O historiador destaca que o Exército, desde a Proclamação da República, se considera tutor do regime que ajudou a criar. A tutela castrense, afirma, foi reaberta no Brasil pela crise que levou ao impeachment em 2016. Manifestou-se, diz, em episódios como os tuítes do agora ex-comandante do Exército Eduardo Villas Bôas contra possíveis decisões do Supremo Tribunal Federal (STF) que poderiam levar à libertação do ex-presidente Luiz Inácio Lula da Silva. Para José Murilo, a profissionalização das Forças Armadas, com a renúncia à política, está incompleta. O papel político dos militares, lembra, foi inscrito em todas as Constituições republicanas, à exceção da Carta de 1937.
“O artigo 142 confere às Forças Armadas o papel de garantia dos poderes constitucionais, isto é, quase de um Poder Moderador.”, ressalta.
José Murilo rejeita que esse papel de moderação seja do Supremo Tribunal Federal, embora reconheça que a Corte assumiu protagonismo inédito nos últimos anos da República. Lembra, porém o desgaste e perda de respeito público por causa do "ativismo" de ministros que, alerta, "escrevem em jornais, dão entrevistas, manifestam sua posição fora dos autos, envolvem-se em disputas pessoais".
“Ironicamente, o poder tradicionalmente menos respeitado segundo pesquisas de opinião pública, o Legislativo, é que vem ganhando algum respeito”, avalia.
A seguir, os principais trechos da entrevista.
A República no Brasil nasceu militar e autoritária, foi dominada por oligarquias, teve as ditaduras do Estado Novo e militar, um suicídio e duas renúncias, dois impeachments, revoluções e golpes. O que explica uma trajetória tão acidentada?
É preciso distinguir. A Primeira República foi estável. Só houve a renúncia do primeiro presidente e a deposição do último numa revolução. Ela só teve uma Constituição que só foi emendada uma vez. A instabilidade começou após 1930.
Dos 37 presidentes empossados no Brasil, apenas onze receberam seus mandatos de eleições oficialmente diretas, sob normalidade pelo menos na forma, e passaram o cargo para sucessores também eleitos, abstraindo-se aí o esquema coronelista de fraudes da República Velha. No caso dos vices, oito tomaram posse no lugar dos titulares – cinco por motivos políticos, não apenas por morte do titular. Por que toda essa instabilidade? Os perdedores das eleições não se conformam?

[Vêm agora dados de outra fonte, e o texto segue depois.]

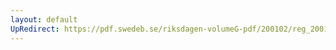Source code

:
 ```yaml
---
layout: default
UpRedirect: https://pdf.swedeb.se/riksdagen-volumeG-pdf/200102/reg_200102/reg_200102_0259.pdf
---
```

Contando a partir de 1930, quando começou a instabilidade, nos quase 90 anos seguintes apenas cinco presidentes, contando o primeiro mandato da Dilma, eleitos democraticamente completaram seus mandatos. A melhor explicação que acho para a instabilidade pós-1930 é a entrada de povo no sistema, tumultuadamente nos anos 30, eleitoralmente depois. Até 30, não havia povo eleitoral, cerca de 5% da população votavam. Depois de 1945, houve invasão de povo via eleitoral. Hoje 70% da população votam.
Desse ponto de vista da instabilidade, é possível comparar nossa República com a de algum outro país ou o Brasil é único?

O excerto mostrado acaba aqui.